-- Raw data --
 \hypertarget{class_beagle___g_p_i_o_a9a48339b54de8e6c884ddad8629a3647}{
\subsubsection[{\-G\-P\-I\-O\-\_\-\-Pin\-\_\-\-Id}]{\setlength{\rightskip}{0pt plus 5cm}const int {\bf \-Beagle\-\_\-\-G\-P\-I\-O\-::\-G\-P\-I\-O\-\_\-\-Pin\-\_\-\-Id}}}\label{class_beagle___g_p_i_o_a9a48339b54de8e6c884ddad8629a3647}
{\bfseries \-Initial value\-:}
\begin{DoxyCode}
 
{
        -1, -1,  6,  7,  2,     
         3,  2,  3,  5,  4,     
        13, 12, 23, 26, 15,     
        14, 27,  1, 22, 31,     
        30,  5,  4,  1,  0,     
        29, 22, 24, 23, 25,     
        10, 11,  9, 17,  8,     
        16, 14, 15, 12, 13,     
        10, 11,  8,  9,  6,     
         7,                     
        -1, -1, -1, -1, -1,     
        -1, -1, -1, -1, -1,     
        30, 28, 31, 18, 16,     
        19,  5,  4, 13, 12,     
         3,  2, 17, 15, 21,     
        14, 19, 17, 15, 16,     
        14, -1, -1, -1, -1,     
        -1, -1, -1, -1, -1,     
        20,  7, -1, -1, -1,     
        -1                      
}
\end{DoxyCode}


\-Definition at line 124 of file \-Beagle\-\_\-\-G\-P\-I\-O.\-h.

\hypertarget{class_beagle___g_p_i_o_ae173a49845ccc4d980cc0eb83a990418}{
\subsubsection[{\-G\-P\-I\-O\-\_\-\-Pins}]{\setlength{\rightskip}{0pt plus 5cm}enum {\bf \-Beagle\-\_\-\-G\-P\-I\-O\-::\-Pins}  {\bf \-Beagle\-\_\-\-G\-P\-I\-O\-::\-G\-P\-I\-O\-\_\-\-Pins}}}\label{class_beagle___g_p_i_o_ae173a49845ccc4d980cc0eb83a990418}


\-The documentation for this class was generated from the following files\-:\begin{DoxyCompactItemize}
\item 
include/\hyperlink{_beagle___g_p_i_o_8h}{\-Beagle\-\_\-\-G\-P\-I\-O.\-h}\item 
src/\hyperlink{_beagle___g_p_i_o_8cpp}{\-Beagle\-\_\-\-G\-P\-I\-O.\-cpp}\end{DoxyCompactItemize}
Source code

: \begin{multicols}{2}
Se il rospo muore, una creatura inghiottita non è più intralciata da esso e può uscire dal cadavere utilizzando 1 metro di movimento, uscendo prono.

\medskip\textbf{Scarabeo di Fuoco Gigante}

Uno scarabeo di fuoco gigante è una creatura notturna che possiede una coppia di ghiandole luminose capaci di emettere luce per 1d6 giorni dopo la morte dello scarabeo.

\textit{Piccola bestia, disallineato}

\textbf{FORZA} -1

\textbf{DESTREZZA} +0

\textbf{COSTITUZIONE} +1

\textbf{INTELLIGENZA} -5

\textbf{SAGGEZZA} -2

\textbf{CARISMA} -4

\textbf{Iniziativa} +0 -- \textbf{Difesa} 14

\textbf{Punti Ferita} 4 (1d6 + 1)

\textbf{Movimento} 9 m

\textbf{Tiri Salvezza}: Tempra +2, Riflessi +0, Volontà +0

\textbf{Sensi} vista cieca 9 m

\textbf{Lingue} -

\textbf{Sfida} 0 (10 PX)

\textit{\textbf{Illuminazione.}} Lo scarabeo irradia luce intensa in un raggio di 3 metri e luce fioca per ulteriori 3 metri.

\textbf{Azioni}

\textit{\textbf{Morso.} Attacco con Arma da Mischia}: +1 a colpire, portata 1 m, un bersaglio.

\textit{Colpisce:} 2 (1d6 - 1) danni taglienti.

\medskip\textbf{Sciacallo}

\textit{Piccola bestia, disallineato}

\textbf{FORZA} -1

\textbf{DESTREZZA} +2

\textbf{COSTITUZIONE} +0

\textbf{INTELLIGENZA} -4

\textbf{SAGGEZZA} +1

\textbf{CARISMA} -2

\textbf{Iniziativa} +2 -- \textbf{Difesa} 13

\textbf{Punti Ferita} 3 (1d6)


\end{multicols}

==

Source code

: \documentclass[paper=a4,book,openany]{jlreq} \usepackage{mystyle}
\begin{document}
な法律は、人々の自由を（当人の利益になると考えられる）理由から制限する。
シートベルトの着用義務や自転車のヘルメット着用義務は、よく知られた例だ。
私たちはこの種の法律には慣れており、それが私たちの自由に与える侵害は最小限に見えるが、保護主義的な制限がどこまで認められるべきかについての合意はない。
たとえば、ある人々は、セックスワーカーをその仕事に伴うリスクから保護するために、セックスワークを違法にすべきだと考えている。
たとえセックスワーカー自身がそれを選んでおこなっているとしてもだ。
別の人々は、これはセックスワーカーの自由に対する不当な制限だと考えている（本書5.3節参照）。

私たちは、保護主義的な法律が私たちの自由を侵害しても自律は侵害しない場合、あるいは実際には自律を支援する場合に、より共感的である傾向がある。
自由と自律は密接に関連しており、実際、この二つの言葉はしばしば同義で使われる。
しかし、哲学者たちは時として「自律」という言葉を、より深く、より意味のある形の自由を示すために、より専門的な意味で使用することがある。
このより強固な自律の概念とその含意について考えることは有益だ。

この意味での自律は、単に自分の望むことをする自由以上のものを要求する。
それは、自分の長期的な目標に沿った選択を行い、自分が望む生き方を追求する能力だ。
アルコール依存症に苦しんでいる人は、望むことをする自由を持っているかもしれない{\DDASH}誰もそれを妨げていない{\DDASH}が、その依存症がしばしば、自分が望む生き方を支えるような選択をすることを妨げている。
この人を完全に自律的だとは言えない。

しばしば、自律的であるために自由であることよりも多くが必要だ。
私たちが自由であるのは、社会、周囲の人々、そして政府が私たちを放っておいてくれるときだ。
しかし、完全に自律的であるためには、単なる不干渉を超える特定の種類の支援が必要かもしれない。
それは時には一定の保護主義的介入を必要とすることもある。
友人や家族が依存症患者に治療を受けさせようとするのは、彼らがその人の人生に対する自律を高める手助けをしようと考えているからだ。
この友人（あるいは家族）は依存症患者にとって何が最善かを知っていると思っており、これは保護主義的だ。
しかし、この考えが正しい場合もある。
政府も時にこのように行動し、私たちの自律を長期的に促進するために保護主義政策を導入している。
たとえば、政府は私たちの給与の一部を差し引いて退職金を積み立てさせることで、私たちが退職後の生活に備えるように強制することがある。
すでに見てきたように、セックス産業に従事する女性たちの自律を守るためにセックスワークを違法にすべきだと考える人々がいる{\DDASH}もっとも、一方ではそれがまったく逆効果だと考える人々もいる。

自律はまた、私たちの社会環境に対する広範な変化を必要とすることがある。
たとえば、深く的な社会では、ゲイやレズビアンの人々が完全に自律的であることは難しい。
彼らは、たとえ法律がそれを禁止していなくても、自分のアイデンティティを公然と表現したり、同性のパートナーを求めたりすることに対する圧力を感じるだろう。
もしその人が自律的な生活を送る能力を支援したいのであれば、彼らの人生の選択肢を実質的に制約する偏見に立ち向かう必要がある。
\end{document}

...

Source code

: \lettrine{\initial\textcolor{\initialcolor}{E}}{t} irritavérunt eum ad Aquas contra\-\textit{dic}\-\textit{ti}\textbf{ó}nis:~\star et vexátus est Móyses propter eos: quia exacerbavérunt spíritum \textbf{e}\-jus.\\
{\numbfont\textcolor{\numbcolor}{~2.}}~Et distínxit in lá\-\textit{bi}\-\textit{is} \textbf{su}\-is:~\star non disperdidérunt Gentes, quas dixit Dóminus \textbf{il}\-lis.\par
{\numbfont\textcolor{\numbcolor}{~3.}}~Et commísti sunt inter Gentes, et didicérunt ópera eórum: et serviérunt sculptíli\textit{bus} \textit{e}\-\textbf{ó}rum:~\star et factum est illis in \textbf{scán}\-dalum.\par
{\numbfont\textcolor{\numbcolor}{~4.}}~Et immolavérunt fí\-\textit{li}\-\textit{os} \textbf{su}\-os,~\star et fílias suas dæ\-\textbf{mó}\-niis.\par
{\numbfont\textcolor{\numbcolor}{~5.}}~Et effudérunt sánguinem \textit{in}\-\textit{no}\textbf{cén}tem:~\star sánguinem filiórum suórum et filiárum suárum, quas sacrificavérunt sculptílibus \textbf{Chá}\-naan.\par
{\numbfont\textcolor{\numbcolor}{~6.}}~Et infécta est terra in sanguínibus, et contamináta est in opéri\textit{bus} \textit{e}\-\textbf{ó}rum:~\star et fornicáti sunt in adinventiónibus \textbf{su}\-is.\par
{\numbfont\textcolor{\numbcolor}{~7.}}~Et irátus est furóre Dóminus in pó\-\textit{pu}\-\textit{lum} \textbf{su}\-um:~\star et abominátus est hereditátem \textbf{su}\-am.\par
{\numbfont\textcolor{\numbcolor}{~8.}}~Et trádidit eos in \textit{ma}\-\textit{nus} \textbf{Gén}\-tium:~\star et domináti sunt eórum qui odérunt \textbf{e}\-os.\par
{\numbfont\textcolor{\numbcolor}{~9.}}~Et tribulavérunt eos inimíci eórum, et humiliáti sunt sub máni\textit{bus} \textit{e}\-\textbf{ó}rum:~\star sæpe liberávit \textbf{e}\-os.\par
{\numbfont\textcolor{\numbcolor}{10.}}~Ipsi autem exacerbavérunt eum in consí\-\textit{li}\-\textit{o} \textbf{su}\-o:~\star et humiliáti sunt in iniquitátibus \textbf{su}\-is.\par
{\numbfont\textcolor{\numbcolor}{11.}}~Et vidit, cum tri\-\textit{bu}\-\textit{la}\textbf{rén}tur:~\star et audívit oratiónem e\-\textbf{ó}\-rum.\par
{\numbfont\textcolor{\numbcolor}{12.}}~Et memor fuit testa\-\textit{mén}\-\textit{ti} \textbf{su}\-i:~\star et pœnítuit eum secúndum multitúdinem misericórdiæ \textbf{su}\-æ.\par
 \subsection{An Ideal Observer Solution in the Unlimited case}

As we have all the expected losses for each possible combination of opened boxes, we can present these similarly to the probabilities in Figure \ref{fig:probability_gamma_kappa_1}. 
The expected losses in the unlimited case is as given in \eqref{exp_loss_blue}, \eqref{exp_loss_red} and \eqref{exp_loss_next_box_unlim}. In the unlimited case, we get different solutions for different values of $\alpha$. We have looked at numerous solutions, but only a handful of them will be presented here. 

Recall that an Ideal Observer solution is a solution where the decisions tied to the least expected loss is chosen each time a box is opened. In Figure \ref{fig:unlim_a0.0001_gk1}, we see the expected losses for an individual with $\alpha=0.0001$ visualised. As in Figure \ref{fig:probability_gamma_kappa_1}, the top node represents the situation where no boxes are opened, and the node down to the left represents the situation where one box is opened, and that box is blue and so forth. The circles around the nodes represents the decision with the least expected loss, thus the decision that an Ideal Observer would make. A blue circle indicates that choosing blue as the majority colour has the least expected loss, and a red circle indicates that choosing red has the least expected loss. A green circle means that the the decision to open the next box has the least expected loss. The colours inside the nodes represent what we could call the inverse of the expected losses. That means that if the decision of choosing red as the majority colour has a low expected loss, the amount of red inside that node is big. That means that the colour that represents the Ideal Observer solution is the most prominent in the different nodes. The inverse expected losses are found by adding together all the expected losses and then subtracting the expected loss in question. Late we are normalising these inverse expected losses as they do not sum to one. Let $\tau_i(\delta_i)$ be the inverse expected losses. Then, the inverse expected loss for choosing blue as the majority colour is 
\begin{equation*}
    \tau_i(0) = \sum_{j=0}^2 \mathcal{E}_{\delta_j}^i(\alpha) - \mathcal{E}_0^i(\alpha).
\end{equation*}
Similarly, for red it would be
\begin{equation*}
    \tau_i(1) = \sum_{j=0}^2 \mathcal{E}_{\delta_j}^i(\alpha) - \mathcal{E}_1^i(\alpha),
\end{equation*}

-- How to complete this task --
List all lines above in which the string "hypertarget" appears.

-- Written response --
 \hypertarget{class_beagle___g_p_i_o_a9a48339b54de8e6c884ddad8629a3647}{
\hypertarget{class_beagle___g_p_i_o_ae173a49845ccc4d980cc0eb83a990418}{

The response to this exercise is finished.